Selective P–O
bond activation of 1,2-oxaphosphetane complexes
[(OC)5W(P{CH(SiMe3)2}CH2CRR′O)] (R/R′ = H/H (1a), H/CH3 (1b), H/CF3 (1c), CF3/CF3 (1d)) was achieved using different Brønsted
acids. In case of acids with nucleophilic anions, such as HCl and
HBF4·OEt2, the corresponding halophosphane
complexes [(OC)5W(XP{CH(SiMe3)2}CH2CRR′OH] (X = Cl (2a–c), F (3c,d)) resulted as ring-opened products; 2b could be closed again with tBuLi/12-crown-4.
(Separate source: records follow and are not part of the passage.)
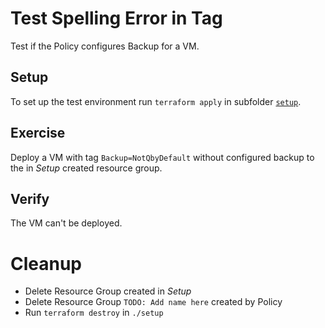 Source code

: # Test Spelling Error in Tag

Test if the Policy configures Backup for a VM.

## Setup

To set up the test environment run `terraform apply` in subfolder [`setup`](./setup/).

## Exercise

Deploy a VM with tag `Backup=NotQbyDefault` without configured backup to the in *Setup* created resource group. 

## Verify

The VM can't be deployed.

# Cleanup

- Delete Resource Group created in *Setup*
- Delete Resource Group `TODO: Add name here` created by Policy
- Run `terraform destroy` in `./setup` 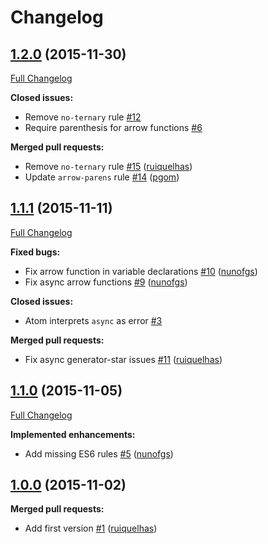 # Changelog

## [1.2.0](https://github.com/seegno/eslint-config-seegno/tree/1.2.0) (2015-11-30)
[Full Changelog](https://github.com/seegno/eslint-config-seegno/compare/1.1.1...1.2.0)

**Closed issues:**

- Remove `no-ternary` rule [\#12](https://github.com/seegno/eslint-config-seegno/issues/12)
- Require parenthesis for arrow functions [\#6](https://github.com/seegno/eslint-config-seegno/issues/6)

**Merged pull requests:**

- Remove `no-ternary` rule [\#15](https://github.com/seegno/eslint-config-seegno/pull/15) ([ruiquelhas](https://github.com/ruiquelhas))
- Update `arrow-parens` rule [\#14](https://github.com/seegno/eslint-config-seegno/pull/14) ([pgom](https://github.com/pgom))

## [1.1.1](https://github.com/seegno/eslint-config-seegno/tree/1.1.1) (2015-11-11)
[Full Changelog](https://github.com/seegno/eslint-config-seegno/compare/1.1.0...1.1.1)

**Fixed bugs:**

- Fix arrow function in variable declarations [\#10](https://github.com/seegno/eslint-config-seegno/pull/10) ([nunofgs](https://github.com/nunofgs))
- Fix async arrow functions [\#9](https://github.com/seegno/eslint-config-seegno/pull/9) ([nunofgs](https://github.com/nunofgs))

**Closed issues:**

- Atom interprets `async` as error [\#3](https://github.com/seegno/eslint-config-seegno/issues/3)

**Merged pull requests:**

- Fix async generator-star issues [\#11](https://github.com/seegno/eslint-config-seegno/pull/11) ([ruiquelhas](https://github.com/ruiquelhas))

## [1.1.0](https://github.com/seegno/eslint-config-seegno/tree/1.1.0) (2015-11-05)
[Full Changelog](https://github.com/seegno/eslint-config-seegno/compare/1.0.0...1.1.0)

**Implemented enhancements:**

- Add missing ES6 rules [\#5](https://github.com/seegno/eslint-config-seegno/pull/5) ([nunofgs](https://github.com/nunofgs))

## [1.0.0](https://github.com/seegno/eslint-config-seegno/tree/1.0.0) (2015-11-02)
**Merged pull requests:**

- Add first version [\#1](https://github.com/seegno/eslint-config-seegno/pull/1) ([ruiquelhas](https://github.com/ruiquelhas))
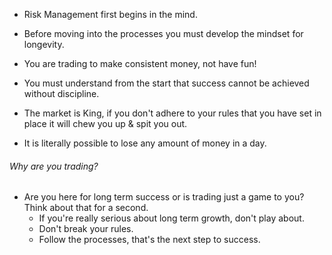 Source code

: 
- Risk Management first begins in the mind.

- Before moving into the processes you must develop the mindset for longevity.

- You are trading to make consistent money, not have fun!

- You must understand from the start that success cannot be achieved without discipline.

- The market is King, if you don't adhere to your rules that you have set in place it will chew you up & spit you out.

- It is literally possible to lose any amount of money in a day.

###### Why are you trading?

- Are you here for long term success or is trading just a game to you? Think about that for a second.
	- If you're really serious about long term growth, don't play about.
	- Don't break your rules.
	- Follow the processes, that's the next step to success.

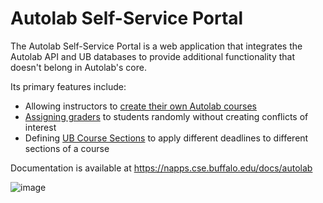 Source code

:# Autolab Self-Service Portal

The Autolab Self-Service Portal is a web application that integrates the Autolab API and UB databases to provide additional functionality that doesn't belong in Autolab's core.

Its primary features include:

- Allowing instructors to [create their own Autolab courses](https://napps.cse.buffalo.edu/docs/autolab/Getting%20started#create-a-course)
- [Assigning graders](https://napps.cse.buffalo.edu/docs/autolab/Grader%20Assignment%20Tool) to students randomly without creating conflicts of interest
- Defining [UB Course Sections](https://napps.cse.buffalo.edu/docs/autolab/UB%20course%20sections) to apply different deadlines to different sections of a course

Documentation is available at <https://napps.cse.buffalo.edu/docs/autolab>

![image](https://github.com/UB-CSE-IT/Autolab-Self-Service/assets/32116122/1f796f33-4e54-44d3-a6bb-138ace457b7c)
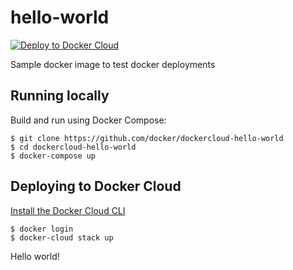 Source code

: hello-world
===========

[![Deploy to Docker Cloud](https://files.cloud.docker.com/images/deploy-to-dockercloud.svg)](https://cloud.docker.com/stack/deploy/)

Sample docker image to test docker deployments

## Running locally

Build and run using Docker Compose:

	$ git clone https://github.com/docker/dockercloud-hello-world
	$ cd dockercloud-hello-world
	$ docker-compose up



## Deploying to Docker Cloud

[Install the Docker Cloud CLI](https://docs.docker.com/docker-cloud/tutorials/installing-cli/)

	$ docker login
	$ docker-cloud stack up


Hello world!
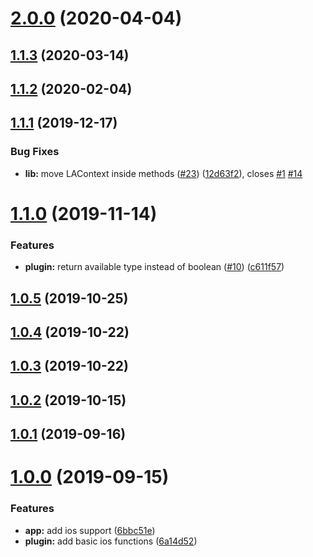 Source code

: # [2.0.0](https://github.com/danielsogl/capacitor-face-id/compare/v1.1.3...v2.0.0) (2020-04-04)



## [1.1.3](https://github.com/danielsogl/capacitor-face-id/compare/v1.1.2...v1.1.3) (2020-03-14)



## [1.1.2](https://github.com/danielsogl/capacitor-face-id/compare/v1.1.1...v1.1.2) (2020-02-04)



## [1.1.1](https://github.com/danielsogl/capacitor-face-id/compare/v1.1.0...v1.1.1) (2019-12-17)


### Bug Fixes

* **lib:** move LAContext inside methods  ([#23](https://github.com/danielsogl/capacitor-face-id/issues/23)) ([12d63f2](https://github.com/danielsogl/capacitor-face-id/commit/12d63f25dcba643bb3b9e8168bdcc6ebb36019e5)), closes [#1](https://github.com/danielsogl/capacitor-face-id/issues/1) [#14](https://github.com/danielsogl/capacitor-face-id/issues/14)



# [1.1.0](https://github.com/danielsogl/capacitor-face-id/compare/v1.0.5...v1.1.0) (2019-11-14)


### Features

* **plugin:** return available type instead of boolean  ([#10](https://github.com/danielsogl/capacitor-face-id/issues/10)) ([c611f57](https://github.com/danielsogl/capacitor-face-id/commit/c611f57cb3207a1ca1673ecc2b6a6bd85037edc2))



## [1.0.5](https://github.com/danielsogl/capacitor-face-id/compare/v1.0.4...v1.0.5) (2019-10-25)



## [1.0.4](https://github.com/danielsogl/capacitor-face-id/compare/v1.0.3...v1.0.4) (2019-10-22)



## [1.0.3](https://github.com/danielsogl/capacitor-face-id/compare/v1.0.2...v1.0.3) (2019-10-22)



## [1.0.2](https://github.com/danielsogl/capacitor-face-id/compare/v1.0.1...v1.0.2) (2019-10-15)



## [1.0.1](https://github.com/danielsogl/capacitor-face-id/compare/v1.0.0...v1.0.1) (2019-09-16)



# [1.0.0](https://github.com/danielsogl/capacitor-face-id/compare/6a14d52716c97868cb7198c9271f465567ca075d...v1.0.0) (2019-09-15)


### Features

* **app:** add ios support ([6bbc51e](https://github.com/danielsogl/capacitor-face-id/commit/6bbc51ed0f06c7e5754f9f23b657ffc2c931119b))
* **plugin:** add basic ios functions ([6a14d52](https://github.com/danielsogl/capacitor-face-id/commit/6a14d52716c97868cb7198c9271f465567ca075d))



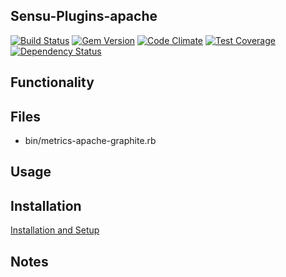 ## Sensu-Plugins-apache

[ ![Build Status](https://travis-ci.org/sensu-plugins/sensu-plugins-apache.svg?branch=master)](https://travis-ci.org/sensu-plugins/sensu-plugins-apache)
[![Gem Version](https://badge.fury.io/rb/sensu-plugins-apache.svg)](http://badge.fury.io/rb/sensu-plugins-apache)
[![Code Climate](https://codeclimate.com/github/sensu-plugins/sensu-plugins-apache/badges/gpa.svg)](https://codeclimate.com/github/sensu-plugins/sensu-plugins-apache)
[![Test Coverage](https://codeclimate.com/github/sensu-plugins/sensu-plugins-apache/badges/coverage.svg)](https://codeclimate.com/github/sensu-plugins/sensu-plugins-apache)
[![Dependency Status](https://gemnasium.com/sensu-plugins/sensu-plugins-apache.svg)](https://gemnasium.com/sensu-plugins/sensu-plugins-apache)

## Functionality

## Files
 * bin/metrics-apache-graphite.rb

## Usage

## Installation

[Installation and Setup](http://sensu-plugins.io/docs/installation_instructions.html)

## Notes
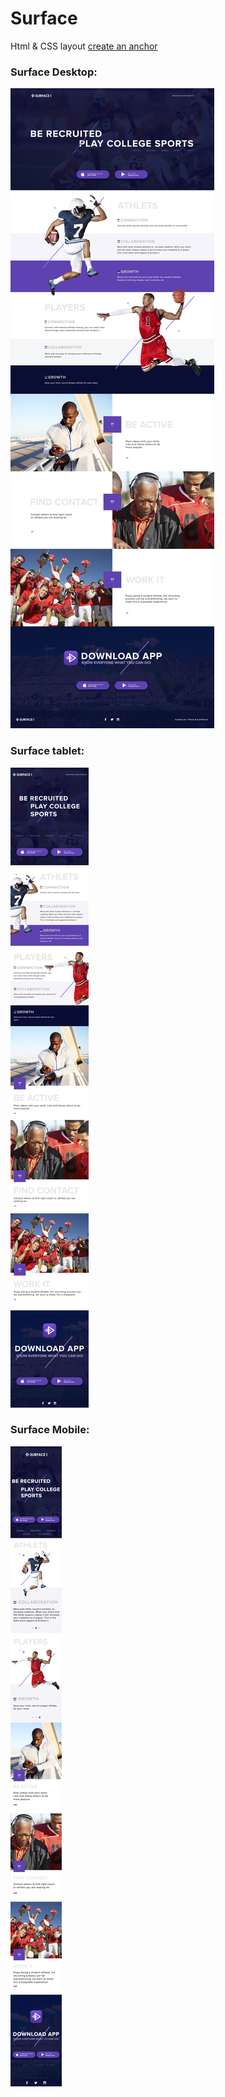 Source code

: # Surface
Html &amp; CSS layout
[create an anchor](#anchors-in-markdown)


### Surface Desktop:
![image Surface Desktop](/surface_desktop.jpg?raw=true "Surface Title")


### Surface tablet:
![image Surface Tablet](/surface_768.jpg?raw=true "Surface Title")


### Surface Mobile:
![image Surface Mobile](/surface_320.jpg?raw=true "Surface Title")
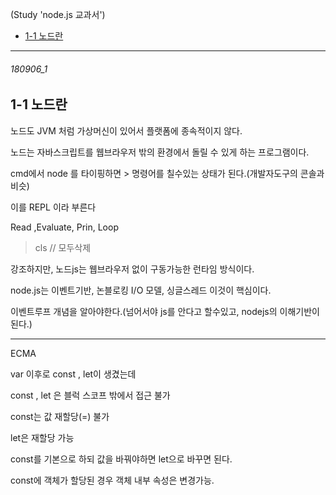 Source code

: (Study 'node.js 교과서')

- [1-1 노드란](#180906_1)

-----------------------------------------

###### 180906_1

1-1 노드란
-

노드도 JVM 처럼 가상머신이 있어서 플랫폼에 종속적이지 않다.

노드는 자바스크립트를 웹브라우저 밖의 환경에서 돌릴 수 있게 하는 프로그램이다.



cmd에서 node 를 타이핑하면 > 명령어를 칠수있는 상태가 된다.(개발자도구의 콘솔과 비슷)

이를 REPL 이라 부른다

Read ,Evaluate, Prin, Loop

>cls  // 모두삭제


강조하지만, 노드js는 웹브라우저 없이 구동가능한 런타임 방식이다.


node.js는 이벤트기반, 논블로킹 I/O 모델, 싱글스레드  이것이 핵심이다.


이벤트루프 개념을 알아야한다.(넘어서야 js를 안다고 할수있고, nodejs의 이해기반이된다.)






--------------------------------------

ECMA

var 이후로 const , let이 생겼는데

const , let 은 블럭 스코프 밖에서 접근 불가

const는 값 재할당(=) 불가

let은 재할당 가능

const를 기본으로 하되 값을 바꿔야하면 let으로 바꾸면 된다.

const에 객체가 할당된 경우 객체 내부 속성은 변경가능.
In contrast, trifluoromethanesulfonic acid could be used to initiate
either a ring-opening hydrolysis with a subsequent cleavage of the
P–M bond to yield PH(O){CH(SiMe3)2}{CH2C(CF3)2OH} (7) or, in the
presence of nitriles, a ring expansion yielding [(OC)5W(P{CH(SiMe3)2}CH2CH2OCRN)] (R
= CH3 (5a), Ph (5b), C(CH3)3 (5c)). P–O bond cleavage
in 1a was achieved using the Lewis acidic catechol(chloro)borane
to give [(OC)5W(P{CH(SiMe3)2}CH2CH(CH3)OBcat}Cl)] (8; cat = catechol).